自分は俳優をやっていますが、演劇をプロデュースして、作品も創っています。
芸能の世界では、演技で最も難しいことは、人を笑わせること、とよく言います。
泣かせることより、笑わせることの方が、余程難しいと。
これは作品でもしかり、映画でも芝居でも、同じことが言えます。
マンガの世界の事はよくわかりませんが、少なからず近い印象を僕は持ちます。
石森章太郎という萬画家の凄いところは、描くジャンルが多岐に亘ることです。
SFも書けば、時代劇もある。チャレンジ精神が旺盛な当人からしたら、
その最も難しいと思われるジャンルに手を出さないわけがありません。
今回は、初期の時代の傑作ギャグマンガについて語りたいと思います。
“初期”と記しましたが、それがどれ程昔かと申しますと、まだ“ギャグ”という言葉もない時代。
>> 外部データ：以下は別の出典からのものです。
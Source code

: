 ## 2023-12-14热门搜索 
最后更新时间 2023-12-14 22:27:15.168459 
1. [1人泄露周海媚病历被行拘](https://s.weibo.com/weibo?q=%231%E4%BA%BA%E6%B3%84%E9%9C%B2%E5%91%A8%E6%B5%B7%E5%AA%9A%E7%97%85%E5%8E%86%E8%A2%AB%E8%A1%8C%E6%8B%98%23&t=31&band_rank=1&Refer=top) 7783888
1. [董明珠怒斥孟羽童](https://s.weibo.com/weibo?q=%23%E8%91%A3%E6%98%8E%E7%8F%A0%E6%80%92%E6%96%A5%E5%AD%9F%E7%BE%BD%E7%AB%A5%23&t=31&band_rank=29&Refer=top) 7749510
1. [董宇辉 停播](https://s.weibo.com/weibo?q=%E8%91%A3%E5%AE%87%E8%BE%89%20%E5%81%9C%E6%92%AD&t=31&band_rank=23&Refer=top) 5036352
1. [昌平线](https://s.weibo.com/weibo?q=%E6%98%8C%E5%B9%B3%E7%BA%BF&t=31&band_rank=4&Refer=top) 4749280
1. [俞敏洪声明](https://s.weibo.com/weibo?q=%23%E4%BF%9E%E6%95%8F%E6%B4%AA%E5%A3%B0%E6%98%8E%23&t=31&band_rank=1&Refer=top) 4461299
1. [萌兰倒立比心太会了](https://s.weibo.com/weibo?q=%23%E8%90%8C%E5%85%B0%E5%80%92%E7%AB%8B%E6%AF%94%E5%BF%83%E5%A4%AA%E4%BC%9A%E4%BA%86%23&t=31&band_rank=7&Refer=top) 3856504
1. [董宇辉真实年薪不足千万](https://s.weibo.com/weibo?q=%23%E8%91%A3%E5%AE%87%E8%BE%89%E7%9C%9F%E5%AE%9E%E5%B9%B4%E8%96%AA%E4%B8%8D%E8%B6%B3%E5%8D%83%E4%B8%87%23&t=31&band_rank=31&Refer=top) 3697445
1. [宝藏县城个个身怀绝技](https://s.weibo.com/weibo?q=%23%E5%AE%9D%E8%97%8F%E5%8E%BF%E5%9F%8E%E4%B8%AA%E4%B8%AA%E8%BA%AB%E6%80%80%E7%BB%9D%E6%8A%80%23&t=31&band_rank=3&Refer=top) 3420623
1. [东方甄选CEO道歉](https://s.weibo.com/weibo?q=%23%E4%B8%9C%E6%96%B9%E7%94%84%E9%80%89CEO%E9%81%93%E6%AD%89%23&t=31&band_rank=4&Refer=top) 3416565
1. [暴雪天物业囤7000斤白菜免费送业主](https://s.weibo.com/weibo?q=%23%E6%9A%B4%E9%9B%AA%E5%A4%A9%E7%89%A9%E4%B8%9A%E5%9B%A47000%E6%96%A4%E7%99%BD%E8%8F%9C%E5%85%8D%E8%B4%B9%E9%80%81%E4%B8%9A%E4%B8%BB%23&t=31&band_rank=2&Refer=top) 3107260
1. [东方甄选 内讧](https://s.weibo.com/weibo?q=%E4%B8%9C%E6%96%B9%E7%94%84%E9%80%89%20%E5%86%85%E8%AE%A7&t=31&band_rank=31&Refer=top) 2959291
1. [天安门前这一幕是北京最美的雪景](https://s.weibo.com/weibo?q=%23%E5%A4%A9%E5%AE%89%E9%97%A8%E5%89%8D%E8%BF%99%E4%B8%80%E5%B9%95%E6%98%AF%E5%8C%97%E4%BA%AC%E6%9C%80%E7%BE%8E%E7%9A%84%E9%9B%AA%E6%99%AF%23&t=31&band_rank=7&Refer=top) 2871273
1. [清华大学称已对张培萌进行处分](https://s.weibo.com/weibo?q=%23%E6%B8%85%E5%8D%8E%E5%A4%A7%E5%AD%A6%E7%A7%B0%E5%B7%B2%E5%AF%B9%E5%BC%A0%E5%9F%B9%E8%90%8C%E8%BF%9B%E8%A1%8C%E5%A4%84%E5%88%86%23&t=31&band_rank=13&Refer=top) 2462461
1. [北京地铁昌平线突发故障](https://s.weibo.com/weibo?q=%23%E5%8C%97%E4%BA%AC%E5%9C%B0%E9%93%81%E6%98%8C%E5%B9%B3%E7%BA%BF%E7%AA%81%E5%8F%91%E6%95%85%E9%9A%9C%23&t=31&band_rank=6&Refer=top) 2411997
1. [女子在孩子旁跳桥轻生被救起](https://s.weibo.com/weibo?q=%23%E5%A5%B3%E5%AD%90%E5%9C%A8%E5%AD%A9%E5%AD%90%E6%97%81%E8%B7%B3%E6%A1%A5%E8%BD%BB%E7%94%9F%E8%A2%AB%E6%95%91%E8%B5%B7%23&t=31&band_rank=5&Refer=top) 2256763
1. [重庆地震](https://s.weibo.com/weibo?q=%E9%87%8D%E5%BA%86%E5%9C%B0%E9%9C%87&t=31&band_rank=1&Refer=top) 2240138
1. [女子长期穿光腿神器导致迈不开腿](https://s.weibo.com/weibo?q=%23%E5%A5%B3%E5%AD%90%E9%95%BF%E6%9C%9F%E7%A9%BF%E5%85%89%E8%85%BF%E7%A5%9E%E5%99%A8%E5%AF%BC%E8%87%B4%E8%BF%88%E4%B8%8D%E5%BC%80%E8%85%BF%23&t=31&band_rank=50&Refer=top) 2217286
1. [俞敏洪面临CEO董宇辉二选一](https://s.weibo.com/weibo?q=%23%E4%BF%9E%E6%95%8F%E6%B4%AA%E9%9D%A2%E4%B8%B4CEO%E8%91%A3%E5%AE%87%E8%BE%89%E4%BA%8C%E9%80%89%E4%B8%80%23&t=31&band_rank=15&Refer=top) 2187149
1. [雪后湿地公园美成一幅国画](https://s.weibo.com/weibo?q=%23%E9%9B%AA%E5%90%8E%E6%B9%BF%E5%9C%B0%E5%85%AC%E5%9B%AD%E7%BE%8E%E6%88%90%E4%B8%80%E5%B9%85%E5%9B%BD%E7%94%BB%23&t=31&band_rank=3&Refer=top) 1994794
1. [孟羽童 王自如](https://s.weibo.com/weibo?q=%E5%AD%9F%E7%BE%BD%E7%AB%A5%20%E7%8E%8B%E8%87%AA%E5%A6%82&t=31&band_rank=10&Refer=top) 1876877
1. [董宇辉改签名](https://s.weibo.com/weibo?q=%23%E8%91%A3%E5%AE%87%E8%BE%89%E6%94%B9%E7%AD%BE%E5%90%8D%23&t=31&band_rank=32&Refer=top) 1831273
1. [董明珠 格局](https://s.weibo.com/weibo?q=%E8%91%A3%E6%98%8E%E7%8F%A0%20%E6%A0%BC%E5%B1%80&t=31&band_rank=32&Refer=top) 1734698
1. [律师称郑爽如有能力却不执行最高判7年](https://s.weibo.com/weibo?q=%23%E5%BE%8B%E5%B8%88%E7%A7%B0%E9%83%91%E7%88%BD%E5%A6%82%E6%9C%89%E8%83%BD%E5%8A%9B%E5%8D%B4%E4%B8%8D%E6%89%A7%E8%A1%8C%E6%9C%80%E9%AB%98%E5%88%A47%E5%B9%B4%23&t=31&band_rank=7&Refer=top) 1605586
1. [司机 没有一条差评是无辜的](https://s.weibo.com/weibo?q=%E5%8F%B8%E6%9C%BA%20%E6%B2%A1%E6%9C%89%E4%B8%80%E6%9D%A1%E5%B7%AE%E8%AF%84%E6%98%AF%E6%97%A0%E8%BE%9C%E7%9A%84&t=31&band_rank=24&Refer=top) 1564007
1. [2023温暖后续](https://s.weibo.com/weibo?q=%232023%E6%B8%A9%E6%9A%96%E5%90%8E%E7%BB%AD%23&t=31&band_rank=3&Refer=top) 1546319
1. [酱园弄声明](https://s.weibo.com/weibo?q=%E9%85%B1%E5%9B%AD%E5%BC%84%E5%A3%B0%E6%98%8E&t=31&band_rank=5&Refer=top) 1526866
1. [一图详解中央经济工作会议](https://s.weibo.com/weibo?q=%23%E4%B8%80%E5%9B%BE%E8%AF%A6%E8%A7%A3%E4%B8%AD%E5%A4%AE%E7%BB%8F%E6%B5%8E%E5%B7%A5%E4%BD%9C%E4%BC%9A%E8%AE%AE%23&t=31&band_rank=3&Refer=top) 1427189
その第一話は、“傑作ゆかいマンガ”と記されていました。三話目には、“こっけいマンガ”と。
そんな昔です。恐らく、テレビが普及し始めたばかりの頃でしょう。
そのような時世に、テレビ局を舞台に、テレビスターを目指して上京してきた子供の物語を描くんです。
これがどれほど新しかったか、容易に想像がつきます。
コピーライターの糸井重里さんが子供の頃に読んだこの作品に衝撃を受けたと、何かでコメントしているのを読んで、僕は思わず頷きました。
これを機会に、久々に単行本を開いてみましたが、他のストーリーマンガとは一線を引くように、絵のタッチも意図的に変えて、
最初は子供向けに分かりやすく描いているのが分かります。
その後、試行錯誤を繰り返し、回を重ねるごとに、タッチや構成などが安定してきて、石森ギャグマンガの一つのスタイルを確立していく様子がわかるので、
そういう見方をしてもとても面白い作品だと思います。